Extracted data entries
________________________________________

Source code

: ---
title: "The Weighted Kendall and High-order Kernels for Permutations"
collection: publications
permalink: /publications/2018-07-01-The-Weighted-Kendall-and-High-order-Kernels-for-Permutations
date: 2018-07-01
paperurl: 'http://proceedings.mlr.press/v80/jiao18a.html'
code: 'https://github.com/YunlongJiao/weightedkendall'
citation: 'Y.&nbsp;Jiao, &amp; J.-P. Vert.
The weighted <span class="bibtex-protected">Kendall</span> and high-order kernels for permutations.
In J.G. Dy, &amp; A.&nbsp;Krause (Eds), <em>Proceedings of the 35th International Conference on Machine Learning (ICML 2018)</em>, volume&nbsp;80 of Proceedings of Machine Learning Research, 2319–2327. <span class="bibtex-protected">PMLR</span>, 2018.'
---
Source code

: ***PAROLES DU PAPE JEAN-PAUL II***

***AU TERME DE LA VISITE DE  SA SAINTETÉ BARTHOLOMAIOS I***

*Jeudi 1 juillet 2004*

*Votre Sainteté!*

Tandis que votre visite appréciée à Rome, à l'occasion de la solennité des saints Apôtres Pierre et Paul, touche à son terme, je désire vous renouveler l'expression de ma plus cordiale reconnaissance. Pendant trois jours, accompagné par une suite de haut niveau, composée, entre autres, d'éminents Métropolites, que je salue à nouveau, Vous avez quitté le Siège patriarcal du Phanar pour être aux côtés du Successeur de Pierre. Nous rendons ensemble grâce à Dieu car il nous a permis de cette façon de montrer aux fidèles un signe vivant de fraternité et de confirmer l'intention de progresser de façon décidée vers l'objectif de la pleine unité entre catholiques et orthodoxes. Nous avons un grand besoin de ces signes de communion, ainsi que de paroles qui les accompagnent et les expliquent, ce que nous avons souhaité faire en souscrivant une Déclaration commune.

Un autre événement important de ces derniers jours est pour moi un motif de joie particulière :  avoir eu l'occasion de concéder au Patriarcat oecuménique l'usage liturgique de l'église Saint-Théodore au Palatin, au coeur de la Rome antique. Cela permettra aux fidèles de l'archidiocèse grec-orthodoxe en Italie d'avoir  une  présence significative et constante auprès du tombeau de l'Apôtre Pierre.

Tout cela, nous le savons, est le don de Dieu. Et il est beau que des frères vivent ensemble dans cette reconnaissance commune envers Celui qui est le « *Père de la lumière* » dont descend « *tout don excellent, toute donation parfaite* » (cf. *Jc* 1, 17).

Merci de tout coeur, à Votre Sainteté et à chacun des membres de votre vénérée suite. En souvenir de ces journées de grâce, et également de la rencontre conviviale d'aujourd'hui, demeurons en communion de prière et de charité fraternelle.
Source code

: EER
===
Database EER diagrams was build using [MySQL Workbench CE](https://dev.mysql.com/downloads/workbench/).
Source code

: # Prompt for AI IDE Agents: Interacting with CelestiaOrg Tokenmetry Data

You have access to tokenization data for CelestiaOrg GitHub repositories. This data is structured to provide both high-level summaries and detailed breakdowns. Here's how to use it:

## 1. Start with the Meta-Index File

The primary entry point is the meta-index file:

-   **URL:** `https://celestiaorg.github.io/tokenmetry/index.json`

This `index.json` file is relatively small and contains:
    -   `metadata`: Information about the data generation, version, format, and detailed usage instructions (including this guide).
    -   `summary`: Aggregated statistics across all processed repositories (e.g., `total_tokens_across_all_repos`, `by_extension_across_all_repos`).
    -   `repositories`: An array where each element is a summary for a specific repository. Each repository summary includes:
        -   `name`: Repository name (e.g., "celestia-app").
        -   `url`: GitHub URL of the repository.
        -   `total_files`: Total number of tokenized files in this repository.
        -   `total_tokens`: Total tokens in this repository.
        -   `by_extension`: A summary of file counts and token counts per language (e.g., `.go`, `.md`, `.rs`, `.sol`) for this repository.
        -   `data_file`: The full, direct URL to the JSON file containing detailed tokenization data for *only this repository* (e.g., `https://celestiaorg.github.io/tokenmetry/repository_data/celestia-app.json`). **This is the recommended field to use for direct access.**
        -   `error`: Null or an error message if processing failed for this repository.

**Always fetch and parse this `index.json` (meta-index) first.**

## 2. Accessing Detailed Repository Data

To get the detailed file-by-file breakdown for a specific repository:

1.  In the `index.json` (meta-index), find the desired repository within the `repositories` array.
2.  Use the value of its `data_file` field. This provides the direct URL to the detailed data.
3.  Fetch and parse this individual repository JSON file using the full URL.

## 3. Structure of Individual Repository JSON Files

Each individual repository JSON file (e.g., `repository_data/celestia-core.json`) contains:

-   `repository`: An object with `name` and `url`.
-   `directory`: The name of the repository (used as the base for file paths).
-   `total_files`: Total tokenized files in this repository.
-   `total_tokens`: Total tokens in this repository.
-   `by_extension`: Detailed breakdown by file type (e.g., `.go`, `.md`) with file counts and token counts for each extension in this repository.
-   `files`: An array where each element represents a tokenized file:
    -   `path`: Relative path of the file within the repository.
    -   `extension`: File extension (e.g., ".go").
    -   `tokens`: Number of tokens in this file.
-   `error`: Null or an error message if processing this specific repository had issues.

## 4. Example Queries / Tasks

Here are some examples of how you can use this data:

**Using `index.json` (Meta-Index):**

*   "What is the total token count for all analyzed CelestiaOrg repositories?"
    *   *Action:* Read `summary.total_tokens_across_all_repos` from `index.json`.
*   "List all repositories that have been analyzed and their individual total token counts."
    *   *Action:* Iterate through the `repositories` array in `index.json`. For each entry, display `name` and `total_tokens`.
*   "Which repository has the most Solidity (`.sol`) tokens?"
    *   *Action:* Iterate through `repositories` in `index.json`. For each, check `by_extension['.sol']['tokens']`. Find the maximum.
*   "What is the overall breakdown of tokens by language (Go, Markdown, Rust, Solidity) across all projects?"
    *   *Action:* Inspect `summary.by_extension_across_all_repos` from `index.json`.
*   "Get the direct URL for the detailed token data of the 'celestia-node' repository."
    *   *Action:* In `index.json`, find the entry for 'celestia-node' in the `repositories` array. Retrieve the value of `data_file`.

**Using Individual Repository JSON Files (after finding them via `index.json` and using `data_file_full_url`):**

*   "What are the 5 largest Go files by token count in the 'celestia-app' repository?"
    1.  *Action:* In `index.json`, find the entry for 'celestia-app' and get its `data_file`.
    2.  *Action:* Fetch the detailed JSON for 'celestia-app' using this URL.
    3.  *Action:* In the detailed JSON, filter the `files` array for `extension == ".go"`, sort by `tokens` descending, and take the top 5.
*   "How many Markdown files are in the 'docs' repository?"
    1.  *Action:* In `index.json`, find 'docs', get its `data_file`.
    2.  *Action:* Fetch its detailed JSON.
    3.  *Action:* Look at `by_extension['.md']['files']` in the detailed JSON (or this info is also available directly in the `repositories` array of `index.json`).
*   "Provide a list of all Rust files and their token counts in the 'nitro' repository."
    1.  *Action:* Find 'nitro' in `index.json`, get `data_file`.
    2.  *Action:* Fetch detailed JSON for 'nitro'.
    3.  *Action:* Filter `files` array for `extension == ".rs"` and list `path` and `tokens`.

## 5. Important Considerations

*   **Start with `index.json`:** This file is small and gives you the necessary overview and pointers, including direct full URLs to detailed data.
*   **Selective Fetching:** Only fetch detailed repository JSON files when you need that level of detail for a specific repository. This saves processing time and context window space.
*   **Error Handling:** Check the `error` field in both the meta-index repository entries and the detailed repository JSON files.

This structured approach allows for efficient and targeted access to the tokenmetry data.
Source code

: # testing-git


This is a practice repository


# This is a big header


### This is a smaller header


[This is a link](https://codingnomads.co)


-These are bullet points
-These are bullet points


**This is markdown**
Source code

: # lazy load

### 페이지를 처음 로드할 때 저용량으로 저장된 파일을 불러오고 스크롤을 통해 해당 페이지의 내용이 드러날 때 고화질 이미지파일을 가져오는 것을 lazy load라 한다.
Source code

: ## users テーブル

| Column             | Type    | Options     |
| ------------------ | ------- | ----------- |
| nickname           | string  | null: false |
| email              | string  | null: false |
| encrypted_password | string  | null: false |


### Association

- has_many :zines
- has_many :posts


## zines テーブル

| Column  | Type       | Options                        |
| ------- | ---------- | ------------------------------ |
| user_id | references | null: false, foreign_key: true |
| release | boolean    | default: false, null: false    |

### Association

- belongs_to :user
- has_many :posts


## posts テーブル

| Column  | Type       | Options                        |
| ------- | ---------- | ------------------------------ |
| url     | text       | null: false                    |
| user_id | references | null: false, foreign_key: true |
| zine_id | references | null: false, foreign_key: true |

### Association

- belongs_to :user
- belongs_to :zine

________________________________________

What is required
An exact restatement of the lines from the one with "This is a practice repository" through the last line of the data is the only acceptable answer.

Your solution
This is a practice repository


# This is a big header


### This is a smaller header


[This is a link](https://codingnomads.co)


-These are bullet points
-These are bullet points


**This is markdown**
Source code

: # lazy load

### 페이지를 처음 로드할 때 저용량으로 저장된 파일을 불러오고 스크롤을 통해 해당 페이지의 내용이 드러날 때 고화질 이미지파일을 가져오는 것을 lazy load라 한다.
Source code

: ## users テーブル

| Column             | Type    | Options     |
| ------------------ | ------- | ----------- |
| nickname           | string  | null: false |
| email              | string  | null: false |
| encrypted_password | string  | null: false |


### Association

- has_many :zines
- has_many :posts


## zines テーブル

| Column  | Type       | Options                        |
| ------- | ---------- | ------------------------------ |
| user_id | references | null: false, foreign_key: true |
| release | boolean    | default: false, null: false    |

### Association

- belongs_to :user
- has_many :posts


## posts テーブル

| Column  | Type       | Options                        |
| ------- | ---------- | ------------------------------ |
| url     | text       | null: false                    |
| user_id | references | null: false, foreign_key: true |
| zine_id | references | null: false, foreign_key: true |

### Association

- belongs_to :user
- belongs_to :zine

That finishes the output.